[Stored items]
--------------------------------

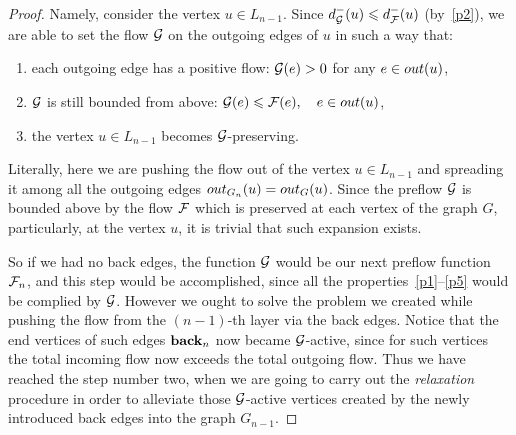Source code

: \documentclass[12pt]{amsart}
\begin{document}
\begin{proof}
      Namely, consider the vertex $u \in L_{n-1}$.
      Since $d_{\cal{G}}^{-}(u) \leq d_{\flowpos}^{-}(u)$ (by~\ref{p2}),
        we are able to set the flow $\cal{G}$ on the outgoing edges of $u$ in such a way that:
      \begin{enumerate}[label=\textbf{(\roman*)}]
        \item\label{posprop} each outgoing edge has a positive flow: $\cal{G}(e) > 0$ for any $e \in \eout(u)$,
        \item $\cal{G}$ is still bounded from above:
          $\cal{G}(e) \leq \flowpos(e), \quad e \in \eout(u)$,
        \item the vertex $u \in L_{n-1}$ becomes $\cal{G}$-preserving.
      \end{enumerate}
      \begin{note}
        Literally, here we are pushing the flow out of the vertex $u \in L_{n-1}$ and spreading it among all the outgoing edges
          $\eout_{G_n}(u) = \eout_G(u)$.
        Since the preflow $\cal{G}$ is bounded above by the flow $\flowpos$ which is preserved at each vertex of the graph $G$,
          particularly, at the vertex $u$, it is trivial that such expansion exists.
      \end{note}
      So if we had no back edges, the function $\cal{G}$ would be our next preflow function $\flowposn{n}$, and this step would be accomplished,
        since all the properties~\ref{p1}--\ref{p5} would be complied by $\cal{G}$.
      However we ought to solve the problem we created while pushing the flow from the $(n-1)$-th layer via the back edges.
      Notice that the end vertices of such edges $\eback_{n}$ now became $\cal{G}$-active, since for such vertices
        the total incoming flow now exceeds the total outgoing flow. 
      Thus we have reached the step number two, when we are going to carry out the \emph{relaxation} procedure
        in order to alleviate those $\cal{G}$-active vertices created by the newly introduced back edges into the graph $G_{n-1}$.


\end{proof}
\end{document}
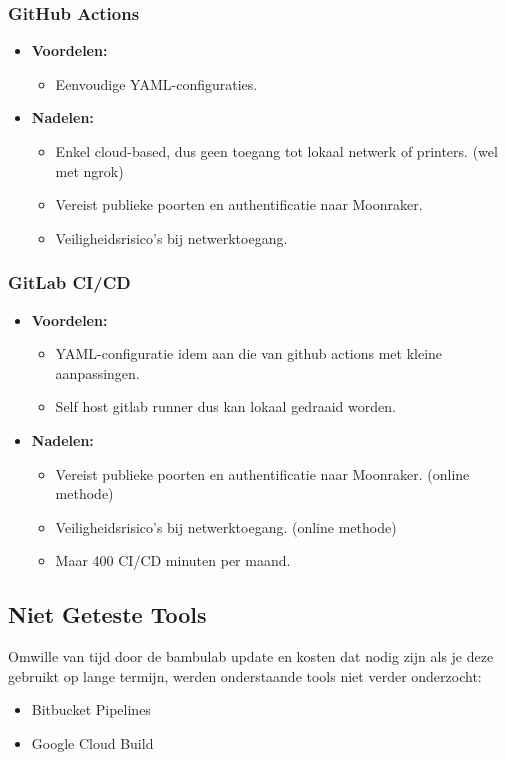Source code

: \subsubsection{GitHub Actions}
\begin{itemize}
    \item \textbf{Voordelen:}
    \begin{itemize}
        \item Eenvoudige YAML-configuraties.
    \end{itemize}
    \item \textbf{Nadelen:}
    \begin{itemize}
        \item Enkel cloud-based, dus geen toegang tot lokaal netwerk of printers. (wel met ngrok)
        \item Vereist publieke poorten en authentificatie naar Moonraker.
        \item Veiligheidsrisico’s bij netwerktoegang.
    \end{itemize}
\end{itemize}

\subsubsection{GitLab CI/CD}
\begin{itemize}
    \item \textbf{Voordelen:}
    \begin{itemize}
        \item YAML-configuratie idem aan die van github actions met kleine aanpassingen.
        \item Self host gitlab runner dus kan lokaal gedraaid worden.
    \end{itemize}
    \item \textbf{Nadelen:}
    \begin{itemize}
        \item Vereist publieke poorten en authentificatie naar Moonraker. (online methode)
        \item Veiligheidsrisico’s bij netwerktoegang. (online methode)
        \item Maar 400 CI/CD minuten per maand.
    \end{itemize}
\end{itemize}

\subsection{Niet Geteste Tools}
Omwille van tijd door de bambulab update en kosten dat nodig zijn als je deze gebruikt op lange termijn, werden onderstaande tools niet verder onderzocht:
\begin{itemize}
    \item Bitbucket Pipelines
    \item Google Cloud Build
\end{itemize}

--------------------------------

# Task to carry out
Looking back over the records above, in how many lines does the word "naar" occur? Give the number alone.

# Written reply
2